* [WHAT NEEDS TO BE DONE] The entries are to be written out word for word, with their images left out.

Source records
○ ○ ○
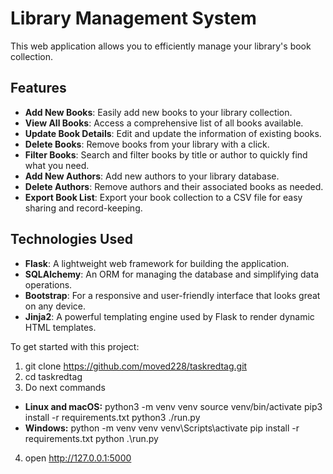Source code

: # Library Management System 

This web application allows you to efficiently manage your library's book collection.

## Features 

- **Add New Books**: Easily add new books to your library collection.
- **View All Books**: Access a comprehensive list of all books available.
- **Update Book Details**: Edit and update the information of existing books.
- **Delete Books**: Remove books from your library with a click.
- **Filter Books**: Search and filter books by title or author to quickly find what you need.
- **Add New Authors**: Add new authors to your library database.
- **Delete Authors**: Remove authors and their associated books as needed.
- **Export Book List**: Export your book collection to a CSV file for easy sharing and record-keeping.

## Technologies Used 

- **Flask**: A lightweight web framework for building the application.
- **SQLAlchemy**: An ORM for managing the database and simplifying data operations.
- **Bootstrap**: For a responsive and user-friendly interface that looks great on any device.
- **Jinja2**: A powerful templating engine used by Flask to render dynamic HTML templates.

To get started with this project:

1. git clone https://github.com/moved228/taskredtag.git
2. cd taskredtag
3. Do next commands
- **Linux and macOS:**
python3 -m venv venv
source venv/bin/activate
pip3 install -r requirements.txt
python3 ./run.py
- **Windows:**
python -m venv venv
venv\Scripts\activate
pip install -r requirements.txt
python .\run.py
4. open http://127.0.0.1:5000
○ ○ ○
* [EXPECTED OUTPUT]
Source code

: # Library Management System 

This web application allows you to efficiently manage your library's book collection.

## Features 

- **Add New Books**: Easily add new books to your library collection.
- **View All Books**: Access a comprehensive list of all books available.
- **Update Book Details**: Edit and update the information of existing books.
- **Delete Books**: Remove books from your library with a click.
- **Filter Books**: Search and filter books by title or author to quickly find what you need.
- **Add New Authors**: Add new authors to your library database.
- **Delete Authors**: Remove authors and their associated books as needed.
- **Export Book List**: Export your book collection to a CSV file for easy sharing and record-keeping.

## Technologies Used 

- **Flask**: A lightweight web framework for building the application.
- **SQLAlchemy**: An ORM for managing the database and simplifying data operations.
- **Bootstrap**: For a responsive and user-friendly interface that looks great on any device.
- **Jinja2**: A powerful templating engine used by Flask to render dynamic HTML templates.

To get started with this project:

1. git clone https://github.com/moved228/taskredtag.git
2. cd taskredtag
3. Do next commands
- **Linux and macOS:**
python3 -m venv venv
source venv/bin/activate
pip3 install -r requirements.txt
python3 ./run.py
- **Windows:**
python -m venv venv
venv\Scripts\activate
pip install -r requirements.txt
python .\run.py
4. open http://127.0.0.1:5000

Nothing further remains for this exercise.